Nature of the Transaction: An asset transaction involves the acquisition or divestment of certain or all of a company’s assets, which may include equipment, inventory, real property, contracts, or lease agreements. Some liabilities may still transfer due to successor liability rules, but the seller retains ownership of some of the operating entity. On the other hand, a share purchase involves acquiring shares or ownership interests of the target company, resulting in ownership of the entire business, including assets, liabilities, and obligations. The buyer inherits all existing liabilities and risks associated with the business, even those not immediately apparent.
Liabilities and Risk: With an asset purchase, the buyer has more control over the liabilities they assume, leaving behind unwanted debts with the seller. However, certain liabilities may still transfer due to certain legislation. In a share purchase, the buyer assumes all existing liabilities and risks, including known and unknown ones, like pending lawsuits and tax obligations. If the business being purchased carries substantial potential for unknown liability claims, such as product liability, professional negligence, or environmental hazards, it may strongly indicate the necessity of opting for an asset purchase.
Contracts and Permits: In an asset purchase, the buyer usually negotiates or obtains new contracts, licenses, and permits to continue business operations, as existing agreements do not automatically transfer. On the other hand, in a share purchase, existing contracts and permits typically remain in force since the legal entity remains unchanged, avoiding the need for extensive renegotiations. This can be beneficial as in most cases it allows the buyer to continue business operations without the need for extensive renegotiations or obtaining new approvals.
Tax Implications: The choice between a share acquisition or asset acquisition becomes more complex due to the inherent conflict between the interests of the vendor and purchaser regarding income tax considerations. Typically, buyers prefer asset purchases as it provides a cost base for certain assets which can be depreciated. On the other hand, sellers prefer share purchases as it may result in preferential tax treatment, treating the sale proceeds as capital gains. Resolving this conflict becomes a matter of negotiation.
Due Diligence: Share purchase due diligence is broader and more encompassing, as it involves assessing the entire target company and assuming all its liabilities. On the other hand, asset purchase due diligence is more focused, as it centers on the specific assets to be acquired and allows for more control over the liabilities taken on by the purchaser.
Transfer of Employees: In an asset purchase, employment contracts do not automatically transfer to the buyer. While the asset purchase allows for a selective assembly of the workforce, certain obligations, such as length of service for severance pay, may still transfer. On the other hand, in a share purchase, the purchaser inherits the entire workforce and all severance obligations to employees, significantly impacting future plans for downsizing or integration.

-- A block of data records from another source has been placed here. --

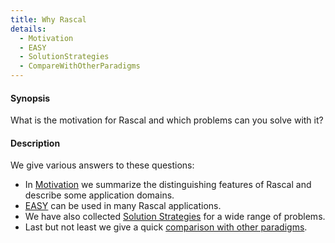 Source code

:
 ```yaml
---
title: Why Rascal
details:
  - Motivation
  - EASY
  - SolutionStrategies
  - CompareWithOtherParadigms
---
```


#### Synopsis

What is the motivation for Rascal and which problems can you solve with it?

#### Description

We give various answers to these questions:

* In [Motivation](../WhyRascal/Motivation/index.md) we summarize the distinguishing features of Rascal 
  and describe some application domains.
* [EASY](../WhyRascal/EASY/index.md) can be used in many Rascal applications.
* We have also collected [Solution Strategies](../WhyRascal/SolutionStrategies/index.md) for a wide range of problems.
* Last but not least we give a quick [comparison with other paradigms](../WhyRascal/CompareWithOtherParadigms/index.md).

Conveyancing Costs: Transferring shares is simpler than completing an asset transfer. Share transfers involve limited conveyance documents, while asset transfers require an extensive set of documents and potential third-party consents. Asset transfers may also incur significant registration costs and Property Transfer Tax. Share purchases may have to deal with contracts with third parties that contain restrictions on a change in control.